What this task involves:
From the records below, determine the number of lines containing "inside". Output that number alone.

Data shown:
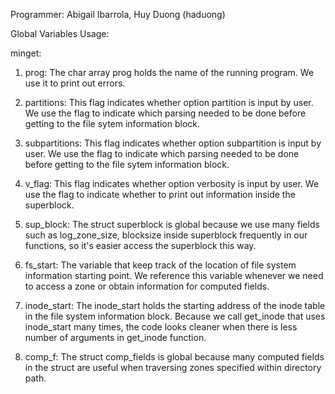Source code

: Programmer: Abigail Ibarrola, Huy Duong (haduong)

Global Variables Usage:

minget:

1. prog: The char array prog holds the name of the running program. We use it
    to print out errors.

2. partitions: This flag indicates whether option partition is input by user.
    We use the flag to indicate which parsing needed to be done before getting
    to the file sytem information block.

3. subpartitions: This flag indicates whether option subpartition is input by 
    user. We use the flag to indicate which parsing needed to be done before
    getting to the file sytem information block.

4. v_flag: This flag indicates whether option verbosity is input by 
    user. We use the flag to indicate whether to print out information inside 
    the superblock.

5. sup_block: The struct superblock is global because we use many fields such
    as log_zone_size, blocksize inside superblock frequently in our functions,
    so it's easier access the superblock this way.

6. fs_start: The variable that keep track of the location of file system 
    information starting point. We reference this variable whenever we need
    to access a zone or obtain information for computed fields.

7. inode_start: The inode_start holds the starting address of the inode table
    in the file system information block. Because we call get_inode that uses
    inode_start many times, the code looks cleaner when there is less number
    of arguments in get_inode function.

8. comp_f: The struct comp_fields is global because many computed fields in
    the struct are useful when traversing zones specified within directory 
    path.

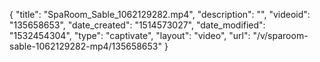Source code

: {
    "title": "SpaRoom_Sable_1062129282.mp4",
    "description": "",
    "videoid": "135658653",
    "date_created": "1514573027",
    "date_modified": "1532454304",
    "type": "captivate",
    "layout": "video",
    "url": "\/v\/sparoom-sable-1062129282-mp4\/135658653"
}
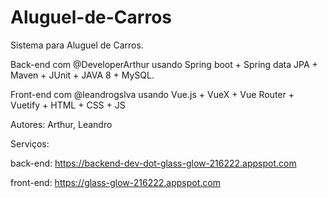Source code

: # Aluguel-de-Carros

Sistema para Aluguel de Carros. 

Back-end com @DeveloperArthur usando Spring boot + Spring data JPA + Maven + JUnit + JAVA 8 + MySQL. 

Front-end com @leandrogslva usando Vue.js + VueX + Vue Router + Vuetify + HTML + CSS + JS

Autores: Arthur, Leandro

Serviços:

back-end: https://backend-dev-dot-glass-glow-216222.appspot.com

front-end: https://glass-glow-216222.appspot.com
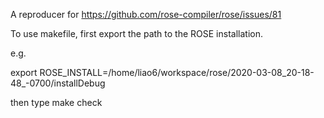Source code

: A reproducer for https://github.com/rose-compiler/rose/issues/81

To use makefile, first export the path to the ROSE installation.

e.g.

export ROSE_INSTALL=/home/liao6/workspace/rose/2020-03-08_20-18-48_-0700/installDebug


then type
  make check

  
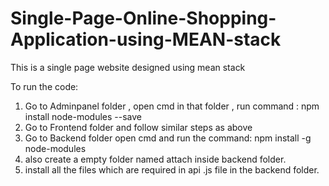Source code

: # Single-Page-Online-Shopping-Application-using-MEAN-stack
This is a single page website designed using mean stack

To run the code:
1. Go to Adminpanel folder , open cmd in that folder , run command : npm install node-modules --save
2. Go to Frontend folder and follow similar steps as above 
3. Go to Backend folder open cmd and run the command: npm install -g node-modules
4. also create a  empty folder named attach inside backend folder.
5. install all the  files which are required in api .js file in the backend folder.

Completed task:
3